Anthropic has told US lawmakers that operators tied to Alibaba and its Qwen lab ran nearly 25,000 fraudulent accounts to pull capabilities out of Claude, generating 28.8 million exchanges between April 22 and June 5. The accusation came in a June 10 letter to the Senate Banking Committee, addressed to Chair Tim Scott and ranking member Elizabeth Warren, and was first reported by Bloomberg before CNBC confirmed a copy.
The number that matters
28.8 million. That is the figure Anthropic put on the campaign, and it is the one worth sitting with, because the company's own earlier disclosures give it context. Back in February, Anthropic said DeepSeek, Moonshot, and MiniMax had collectively run about 16 million exchanges. So one operation, if the attribution holds, beats all three of those combined by a wide margin.
How does Anthropic know it was Alibaba? The company says it ties accounts to specific actors through IP patterns, request metadata, and infrastructure fingerprints. That is the same playbook it described in its February distillation post, and it is worth remembering that this is a vendor's attribution of activity on its own platform. Alibaba has not commented. Take the precision of "28.8 million" as Anthropic's count, not an audited one.
What they were after
Software engineering and agentic reasoning. Anthropic frames these as Claude's most commercially valuable capabilities, which is true, and also exactly what you would expect a company to say about the thing it claims someone tried to steal. The technique is adversarial distillation: prompt a stronger model at scale, collect the outputs, train a cheaper rival on them. No source code required.

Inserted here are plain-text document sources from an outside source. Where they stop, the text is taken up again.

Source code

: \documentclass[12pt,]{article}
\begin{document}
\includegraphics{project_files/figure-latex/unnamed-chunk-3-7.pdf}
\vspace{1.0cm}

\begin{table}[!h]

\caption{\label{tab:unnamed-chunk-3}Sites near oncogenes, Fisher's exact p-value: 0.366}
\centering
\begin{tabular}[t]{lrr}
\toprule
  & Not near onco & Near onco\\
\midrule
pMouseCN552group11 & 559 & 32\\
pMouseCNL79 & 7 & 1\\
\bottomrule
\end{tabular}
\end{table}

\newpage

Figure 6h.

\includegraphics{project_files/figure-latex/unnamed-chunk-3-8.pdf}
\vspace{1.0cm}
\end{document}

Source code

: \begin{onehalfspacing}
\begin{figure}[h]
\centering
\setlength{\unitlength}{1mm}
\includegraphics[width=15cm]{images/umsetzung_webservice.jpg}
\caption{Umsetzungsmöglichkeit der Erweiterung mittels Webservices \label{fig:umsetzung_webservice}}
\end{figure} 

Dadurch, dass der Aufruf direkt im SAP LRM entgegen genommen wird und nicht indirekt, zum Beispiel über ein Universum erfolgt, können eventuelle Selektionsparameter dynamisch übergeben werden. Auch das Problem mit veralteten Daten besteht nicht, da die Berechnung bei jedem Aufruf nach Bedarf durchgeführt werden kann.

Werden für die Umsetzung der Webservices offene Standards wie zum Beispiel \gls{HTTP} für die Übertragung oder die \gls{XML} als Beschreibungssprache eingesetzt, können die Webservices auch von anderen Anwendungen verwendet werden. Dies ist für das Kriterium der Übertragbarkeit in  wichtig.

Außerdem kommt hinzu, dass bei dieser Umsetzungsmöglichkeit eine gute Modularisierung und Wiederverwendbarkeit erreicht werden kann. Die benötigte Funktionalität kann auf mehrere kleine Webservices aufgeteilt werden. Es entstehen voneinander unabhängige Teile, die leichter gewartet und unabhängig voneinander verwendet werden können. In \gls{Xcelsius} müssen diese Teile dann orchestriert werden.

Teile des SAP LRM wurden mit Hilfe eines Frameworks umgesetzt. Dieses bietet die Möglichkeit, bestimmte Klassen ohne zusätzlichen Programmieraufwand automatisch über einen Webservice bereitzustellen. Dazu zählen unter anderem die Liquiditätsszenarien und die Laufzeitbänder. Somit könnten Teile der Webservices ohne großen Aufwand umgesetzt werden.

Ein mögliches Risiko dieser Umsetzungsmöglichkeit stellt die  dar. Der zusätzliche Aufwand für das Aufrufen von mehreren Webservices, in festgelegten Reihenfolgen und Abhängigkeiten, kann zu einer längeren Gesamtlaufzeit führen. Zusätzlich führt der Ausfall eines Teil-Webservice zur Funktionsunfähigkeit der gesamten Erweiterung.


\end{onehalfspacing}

"These distillation attacks are carried out illicitly, systematically, and at industrial scale to harvest US AI capabilities across frontier labs and repackage them as their own," Anthropic wrote. Strong language for a letter that also happens to be a policy ask.
And it is a policy ask. Anthropic wants Congress to clarify antitrust rules so US labs can share threat intelligence on distillation more freely, and it wants penalties for firms doing it. The company, valued at $965 billion in private markets and prepping an IPO, has an obvious commercial stake in cheaper Chinese imitators not eating its lunch. That does not make the accusation wrong. It does mean the framing is doing double duty.
The awkward timing
Two days after Anthropic sent the letter, on June 12, the Commerce Department slapped export restrictions on its newest models, Fable 5 and Mythos 5, blocking access by any foreign national, including Anthropic's own non-citizen employees. So the same week Anthropic asked Washington to help it fight Chinese extraction, Washington restricted who Anthropic could serve. The company disabled access to those models while it works to comply.
Alibaba is fighting on a separate front too. The Pentagon added it to a blacklist of firms alleged to support China's military earlier this month, a designation the company is contesting in federal court. Anthropic's letter cited that listing directly.
A Senate amendment from Tennessee's Bill Hagerty and New Jersey's Andy Kim would blacklist or sanction Chinese firms found improperly accessing US model output. Whether it survives into the final defense bill is unsettled. That vote is the next thing to watch.